Soft light floated through the windows and beyond colored curtains as dust played in the late morning glow. Used baby bottles lay drying in an organic heap on the kitchen counter while San Francisco local, Jennifer Moran, juggled a swaddled newborn in one hand, coffee in another. The dose of caffeine reminded her of the never-ending stream of new emails awaiting her refracted attention.
Perhaps if Newton’s first law of physics hadn’t been right, Jennifer would have had her baby years ago, years before she had so many objects in motion. It would have happened before receiving her doula training and working with expectant mothers, before starting her own company, before the constant flood of emails and texts. She would have happily raised her child in the city, while working part-time as a young, energetic parent. But nature has a way of disrupting plans and thwarting dreams. Despite long, anxious years of trying to conceive, Jennifer and her husband Alan gave up and forged ahead with their professional careers. If a child was going to come into her life, the stars would have to align.
Laura Gongwer may be on maternity leave, but her command of the front desk operations is impressive. Simultaneously she answers the telephone, files a pile of pink papers, and shuts a drawer with an extended leg like a seasoned acrobat. It’s apparent she’s proud of this job with benefits she secured in a parking lot after some friendly banter with the chiropractor who owns the practice. His gut instinct combined with her unapologetic humor and drive put her in the right place at the right time. A confessed optimist, good things just seemed to happen.

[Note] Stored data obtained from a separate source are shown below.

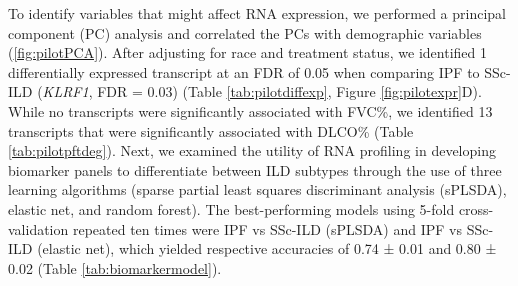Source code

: \documentclass[
]{article}
\begin{document}
To identify variables that might affect RNA expression, we performed a principal component (PC) analysis and correlated the PCs with demographic variables (\ref{fig:pilotPCA}). After adjusting for race and treatment status, we identified 1 differentially expressed transcript at an FDR of 0.05 when comparing IPF to SSc-ILD (\textit{KLRF1}, FDR = 0.03) (Table \ref{tab:pilotdiffexp}, Figure \ref{fig:pilotexpr}D). While no transcripts were significantly associated with FVC\%, we identified 13 transcripts that were significantly associated with DLCO\% (Table \ref{tab:pilotpftdeg}). Next, we examined the utility of RNA profiling in developing biomarker panels to differentiate between ILD subtypes through the use of three learning algorithms (sparse partial least squares discriminant analysis (sPLSDA), elastic net, and random forest). The best-performing models using 5-fold cross-validation repeated ten times were IPF vs SSc-ILD (sPLSDA) and IPF vs SSc-ILD (elastic net), which yielded respective accuracies of 0.74 ± 0.01 and 0.80 ± 0.02 (Table \ref{tab:biomarkermodel}).

\newpage

\captionsetup{width=6.5in}
\end{document}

Even when the unexpected news came, her optimistic outlook silenced all the doubters. A baby, three months along, was growing inside her. Immediately she knew that baby would not stay hers for long. She would carry it to full term, yes, but the baby belonged to another family, and it was her responsibility to find that family and connect the dots.

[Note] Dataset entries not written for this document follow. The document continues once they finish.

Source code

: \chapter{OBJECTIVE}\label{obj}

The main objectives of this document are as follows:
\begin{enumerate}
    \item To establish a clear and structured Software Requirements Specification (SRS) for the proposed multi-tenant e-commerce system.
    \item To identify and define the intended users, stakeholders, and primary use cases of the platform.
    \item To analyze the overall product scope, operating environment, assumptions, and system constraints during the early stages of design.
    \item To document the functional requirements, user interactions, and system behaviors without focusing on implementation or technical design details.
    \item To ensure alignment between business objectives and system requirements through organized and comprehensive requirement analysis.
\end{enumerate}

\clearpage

Jennifer is back at her desk attempting to work as she adjusts her daughter’s wrap to settle the squirming infant on her chest. Papers from the adoption agency spray across the table mixed with yesterdays mail and morning breakfast crumbs. It’s a scene of chaos veteran parents know well and one Jennifer and Alan are just beginning to understand.
She pulls away from her inbox in time for another feeding as her baby begins to squirm and stretch. She warms the formula but can’t calm the screams coming from the infant’s rooting lips, for there is no breast that can offer her the succor she seeks. It’s a cruel daily reminder of what nature couldn’t provide.
With the warm bottle in one hand, Jennifer attempts to soothe the writhing infant who is just a few days old and hasn’t completely accepted the rubber nipple yet. She continues to wail and squirm until the warm liquid touches her tongue and offers sweet relief. Jennifer breathes in deeply and exhales slowly, seeking a place of internal refuge.
Resisting the urge to organize a few items on the desk her temp has relocated, Laura slips away to a back room, assuming position of patient. Laying on the adjustment table, eyes closed, breathing deeply, she surrenders control as the doctor works his magic. Giving birth without
medication or hospital care weeks earlier allowed her the freedom to own her decisions, embrace her pain, and to invite joy into her new life. A realignment on her path to peace. --------------
Jennifer’s eyes are tired and often drift to open space while feeding the baby in her arms. But there’s something behind the weary expressions that suggest hope for the future: a future together. A family. A new family that includes her helpless newborn at the center, parents Jennifer and Alan on one side, birth parents on the other. It’s a modern family.
Laura cracks a joke and playfully grabs her boyfriend and baby daddy by the elbow. They’re smiling and reveling in the endorphins from a rigorous hike in the Bay Area’s green hills. The couple banters, laughs, and starts talking about the future and their options. Because of Jennifer and Alan, there are options. Lots of them. Laura knows her daughter is taken care of, loved, and will be looked after for many years to come. Laura’s eyes sparkle in the afternoon sun as she skips down the switchbacks. Family first, she says. Always family.